• Given records:

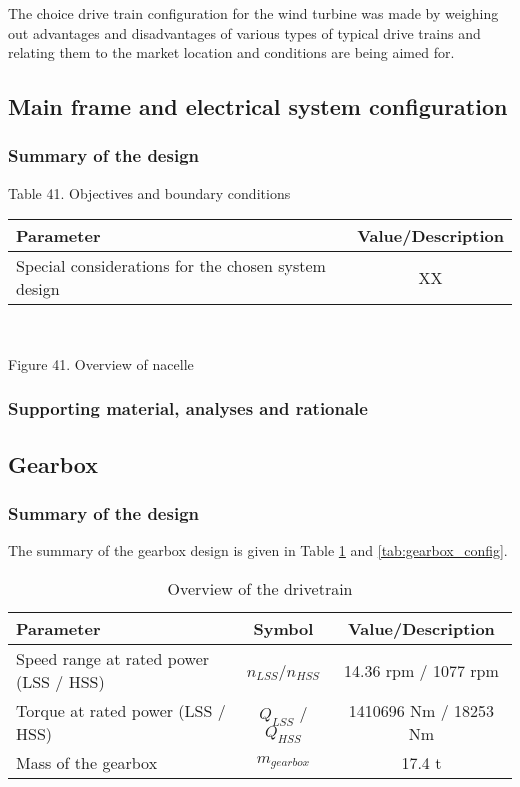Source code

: The choice drive train configuration for the wind turbine was made by weighing out advantages and disadvantages of various types of typical drive trains and relating them to the market location and conditions are being aimed for. 
\subsection{Main frame and electrical system configuration}

\subsubsection{Summary of the design}


\begin{center}
Table 41. Objectives and boundary conditions\\
\begin{tabular}{ |l|c| } 
\hline
\textbf{Parameter} & \textbf{Value/Description}  \\ 
\hline
Special considerations for the chosen system design & XX  \\ 
\hline
\end{tabular} \\
\end{center}



Figure 41. Overview of nacelle

\subsubsection{Supporting material, analyses and rationale}


\newpage

\subsection{Gearbox}

\subsubsection{Summary of the design}

The summary of the gearbox design is given in Table \ref{tab:overview_drivetrain} and \ref{tab:gearbox_config}. 

\begin{table}[h]
\centering
\caption{Overview of the drivetrain}
\label{tab:overview_drivetrain}
\begin{tabular}{ |l|c|c| } 
\hline
\textbf{Parameter} & \textbf{Symbol} & \textbf{Value/Description}\\ 
\hline
Speed range at rated power (LSS / HSS) & $n_{LSS}$/$n_{HSS}$&  14.36 rpm / 1077 rpm \\ 
Torque at rated power (LSS / HSS) & $Q_{LSS}$ / $Q_{HSS}$ & 1410696 Nm / 18253 Nm\\
Mass of the gearbox & $m_{gearbox}$ & 17.4 t\\
\hline
\end{tabular} \\
\end{table}

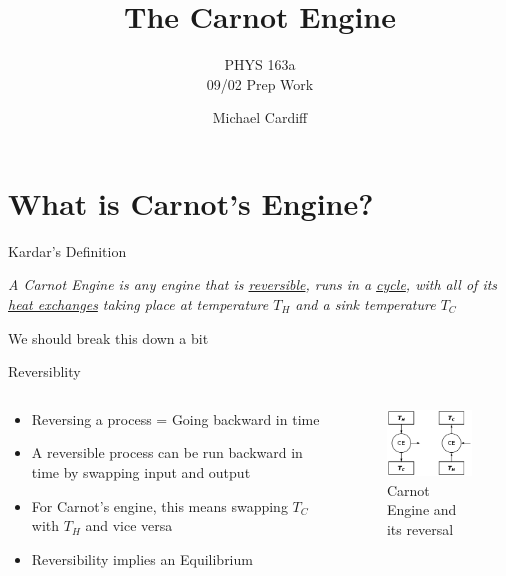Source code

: \documentclass{beamer}
\title{The Carnot Engine}
\author{Michael Cardiff}
\subtitle{PHYS 163a \\ 09/02 Prep Work}
\begin{document}
\begin{frame}
  \titlepage
\end{frame}

\section{What is Carnot's Engine?}
\begin{frame}{Kardar's Definition}
  \begin{center}
    \textit{A Carnot Engine is any engine that is \underline{reversible}, runs in a \underline{cycle}, with all of its \underline{heat exchanges} taking place at temperature $T_H$ and a sink temperature $T_C$}
  \end{center}
  We should break this down a bit
\end{frame}

\begin{frame}{Reversiblity}
  \begin{columns}
    \begin{column}{0.5\textwidth}
      \begin{itemize}
      \item Reversing a process = Going backward in time
      \item A reversible process can be run backward in time by swapping input and output
      \item For Carnot's engine, this means swapping $T_C$ with $T_H$ and vice versa
      \item Reversibility implies an Equilibrium
      \end{itemize}
    \end{column}
    \begin{column}{0.5\textwidth}
      \begin{figure}[H]
        \centering
        \includegraphics[width=5.0cm]{carnot.png}
        \caption{Carnot Engine and its reversal}
      \end{figure}
    \end{column}
  \end{columns}
  
\end{frame}
\end{document}
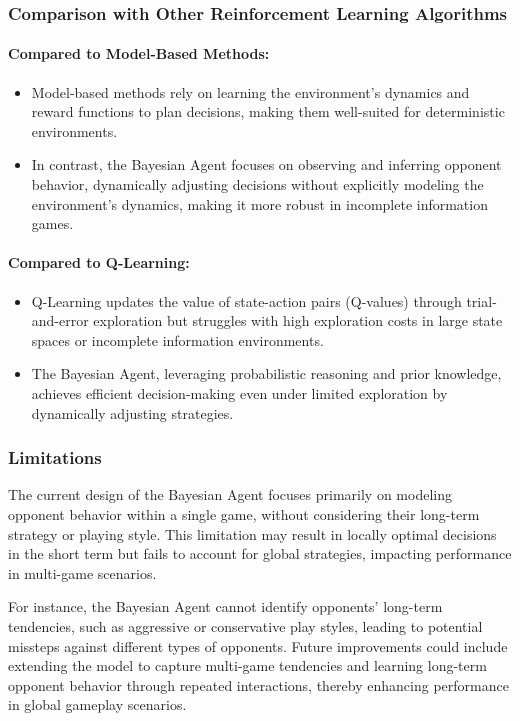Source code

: \documentclass{article}
\begin{document}
\subsubsection*{Comparison with Other Reinforcement Learning Algorithms}

\paragraph{Compared to Model-Based Methods:}
\begin{itemize}
    \item Model-based methods rely on learning the environment's dynamics and reward functions to plan decisions, making them well-suited for deterministic environments.
    \item In contrast, the Bayesian Agent focuses on observing and inferring opponent behavior, dynamically adjusting decisions without explicitly modeling the environment's dynamics, making it more robust in incomplete information games.
\end{itemize}

\paragraph{Compared to Q-Learning:}
\begin{itemize}
    \item Q-Learning updates the value of state-action pairs (Q-values) through trial-and-error exploration but struggles with high exploration costs in large state spaces or incomplete information environments.
    \item The Bayesian Agent, leveraging probabilistic reasoning and prior knowledge, achieves efficient decision-making even under limited exploration by dynamically adjusting strategies.
\end{itemize}

\subsubsection*{Limitations}
The current design of the Bayesian Agent focuses primarily on modeling opponent behavior within a single game, without considering their long-term strategy or playing style. This limitation may result in locally optimal decisions in the short term but fails to account for global strategies, impacting performance in multi-game scenarios.

For instance, the Bayesian Agent cannot identify opponents' long-term tendencies, such as aggressive or conservative play styles, leading to potential missteps against different types of opponents. Future improvements could include extending the model to capture multi-game tendencies and learning long-term opponent behavior through repeated interactions, thereby enhancing performance in global gameplay scenarios.
\end{document}
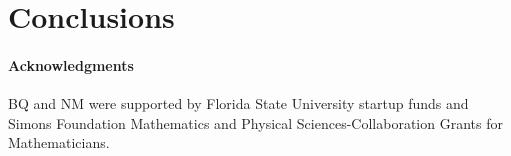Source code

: \documentclass[preprint, 10pt]{elsarticle}
\begin{document}

\section{Conclusions}
\label{sec:conclusions}


\paragraph{\bf Acknowledgments} BQ and NM were supported by Florida
State University startup funds and Simons Foundation Mathematics and
Physical Sciences-Collaboration Grants for Mathematicians.

 

\end{document}
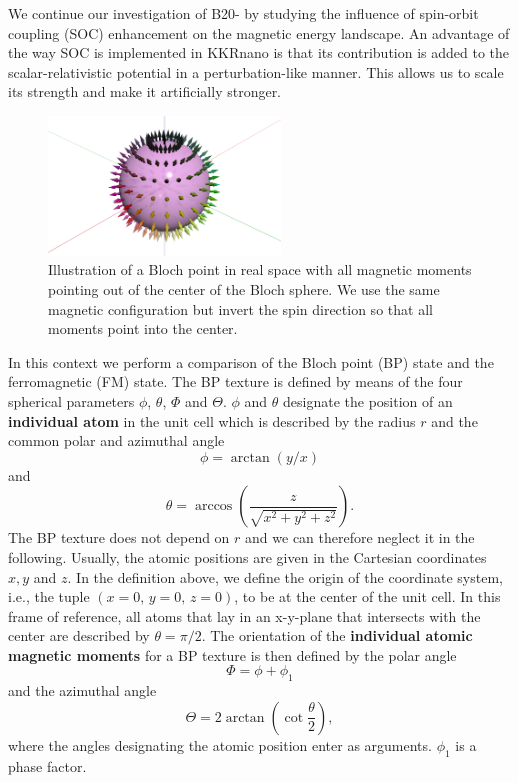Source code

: \documentclass [a4paper, 12pt]{article}
\newcommand{\beq}{\begin{equation}}
\newcommand{\eeq}{\end{equation}}
\begin{document}
We continue our investigation of B20- by studying the influence of spin-orbit
coupling (SOC) enhancement on the magnetic energy landscape.
An advantage of the way SOC is implemented in KKRnano is that
its contribution is added to the scalar-relativistic
potential in a perturbation-like manner. This allows us to scale its strength and make it
artificially stronger.
\begin{figure}
	\includegraphics[width=0.55\textwidth]{Figures/blochpoint.eps}
	\caption{Illustration of a Bloch point in real space with all magnetic moments
	pointing out of the center of the Bloch sphere.
	We use the same magnetic configuration but invert the spin direction so that all moments point
	into the center.	}
	\label{fig:mnge_blochpoint}
\end{figure}
In this context we perform a comparison of the Bloch point (BP) state 
and the ferromagnetic (FM) state.
The BP texture is defined by means of the four spherical parameters $\phi$, $\theta$, 
$\Phi$ and $\Theta$.
$\phi$ and $\theta$ designate the position of an \textbf{individual atom} in the unit cell
which is described by the radius $r$ and the common polar and azimuthal angle
\beq
\phi = \arctan{\left(y/x\right)}
\eeq
and
\beq
\theta = \arccos{\left( \frac{z}{\sqrt{x^2+y^2+z^2}} \right)}.
\eeq
The BP texture does not depend on $r$ and we can therefore neglect it in the following.
Usually, the atomic positions are given in the Cartesian coordinates $x,y$ and $z$.
In the definition above, we define the origin of the coordinate system, i.e., the tuple $(x=0, \, y=0, \, z=0)$,
to be at the center of the unit cell.
In this frame of reference, all atoms that lay in an x-y-plane that intersects with the center
are described by $\theta=\pi/2$.
The orientation of the \textbf{individual atomic magnetic moments} for a BP texture is then defined 
by the polar angle
\beq
\Phi = \phi + \phi_{1}
\eeq
and the azimuthal angle
\beq
\Theta = 2 \arctan{\left(\cot{\frac{\theta}{2}} \right)},
\eeq
where the angles designating the atomic position enter as arguments. $\phi_{1}$ is a phase factor.
\end{document}
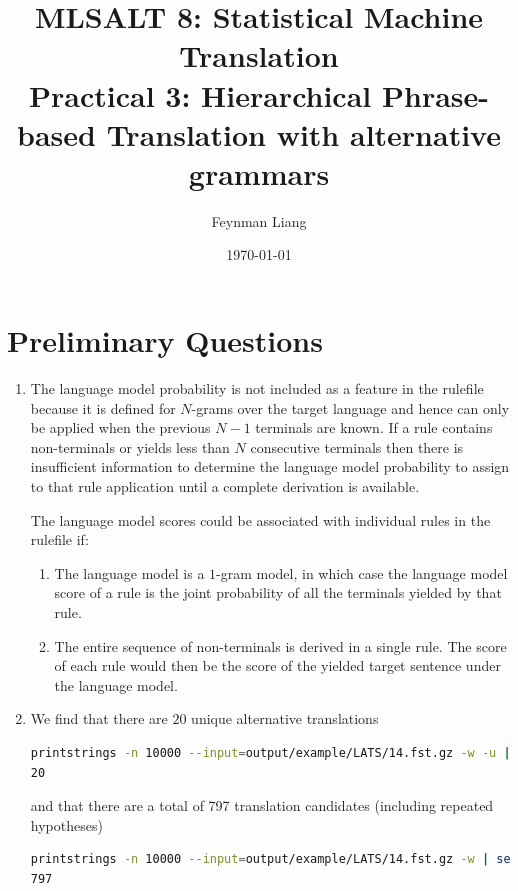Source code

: \documentclass[a4paper,oneside,reqno]{amsart}
\newcommand{\authorname}{Feynman Liang}
\newcommand{\coursename}{MLSALT 8: Statistical Machine Translation}
\newcommand{\assignmentname}{Practical 3: Hierarchical Phrase-based Translation
with alternative grammars}
\begin{document}
\title{\coursename\\\assignmentname}

\author{\authorname}
\date{\today}

\maketitle

\section{Preliminary Questions}
\begin{enumerate}[label=\arabic*.]
  \item The language model probability is not included as a feature in the
    rulefile because it is defined for $N$-grams over the target language and
    hence can only be applied when the previous $N-1$ terminals are known.
    If a rule contains non-terminals or yields less than $N$ consecutive terminals
    then there is insufficient information to determine the language model probability
    to assign to that rule application until a complete derivation is available.

    The language model scores could be associated with individual rules in the rulefile if:
    \begin{enumerate}
      \item The language model is a $1$-gram model, in which case the language
        model score of a rule is the joint probability of all the terminals
        yielded by that rule.
      \item The entire sequence of non-terminals is derived in a single rule.
        The score of each rule would then be the score of the yielded target
        sentence under the language model.
    \end{enumerate}

  \item We find that there are $20$ unique alternative translations
    \begin{lstlisting}[language=bash]
printstrings -n 10000 --input=output/example/LATS/14.fst.gz -w -u | sed '/[EMPTY]/d' | wc -l
20
    \end{lstlisting}
    and that there are a total of 797 translation candidates (including repeated hypotheses)
    \begin{lstlisting}[language=bash]
printstrings -n 10000 --input=output/example/LATS/14.fst.gz -w | sed '/[EMPTY]/d' | wc -l
797
    \end{lstlisting}


\end{enumerate}
\end{document}
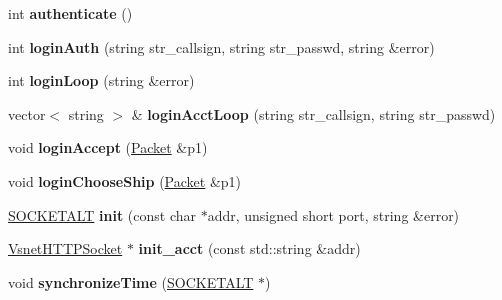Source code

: \begin{DoxyCompactItemize}
\item 
int {\bfseries authenticate} ()\hypertarget{classNetClient_aa1dc9fa429622afd81599b1529a480e9}{}\label{classNetClient_aa1dc9fa429622afd81599b1529a480e9}

\item 
int {\bfseries login\+Auth} (string str\+\_\+callsign, string str\+\_\+passwd, string \&error)\hypertarget{classNetClient_afe37404d9eefada72039510926caa349}{}\label{classNetClient_afe37404d9eefada72039510926caa349}

\item 
int {\bfseries login\+Loop} (string \&error)\hypertarget{classNetClient_a06aad9a6da336ec61b249a25ebdc3c0c}{}\label{classNetClient_a06aad9a6da336ec61b249a25ebdc3c0c}

\item 
vector$<$ string $>$ \& {\bfseries login\+Acct\+Loop} (string str\+\_\+callsign, string str\+\_\+passwd)\hypertarget{classNetClient_aa5d52b7ce24e8c4b7ff2176e1cd528df}{}\label{classNetClient_aa5d52b7ce24e8c4b7ff2176e1cd528df}

\item 
void {\bfseries login\+Accept} (\hyperlink{classPacket}{Packet} \&p1)\hypertarget{classNetClient_a17fc61252f21d1b800304af63eac16b6}{}\label{classNetClient_a17fc61252f21d1b800304af63eac16b6}

\item 
void {\bfseries login\+Choose\+Ship} (\hyperlink{classPacket}{Packet} \&p1)\hypertarget{classNetClient_a49f576f8d257c2d45f45d4a19a979c20}{}\label{classNetClient_a49f576f8d257c2d45f45d4a19a979c20}

\item 
\hyperlink{classSOCKETALT}{S\+O\+C\+K\+E\+T\+A\+LT} {\bfseries init} (const char $\ast$addr, unsigned short port, string \&error)\hypertarget{classNetClient_a51c20604ff8fcab01f82c1ddeeef61aa}{}\label{classNetClient_a51c20604ff8fcab01f82c1ddeeef61aa}

\item 
\hyperlink{classVsnetHTTPSocket}{Vsnet\+H\+T\+T\+P\+Socket} $\ast$ {\bfseries init\+\_\+acct} (const std\+::string \&addr)\hypertarget{classNetClient_a9c200b0edca9b4f8bf95e1cc10340961}{}\label{classNetClient_a9c200b0edca9b4f8bf95e1cc10340961}

\item 
void {\bfseries synchronize\+Time} (\hyperlink{classSOCKETALT}{S\+O\+C\+K\+E\+T\+A\+LT} $\ast$)\hypertarget{classNetClient_a6ab365973d0019e1fb4c81b9150e15c3}{}\label{classNetClient_a6ab365973d0019e1fb4c81b9150e15c3}


\end{DoxyCompactItemize}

• Task requirements:
Pick out the lines above containing the word "dynamically", then copy them.

• Answer below:
    \item In contrast, the Bayesian Agent focuses on observing and inferring opponent behavior, dynamically adjusting decisions without explicitly modeling the environment's dynamics, making it more robust in incomplete information games.
    \item The Bayesian Agent, leveraging probabilistic reasoning and prior knowledge, achieves efficient decision-making even under limited exploration by dynamically adjusting strategies.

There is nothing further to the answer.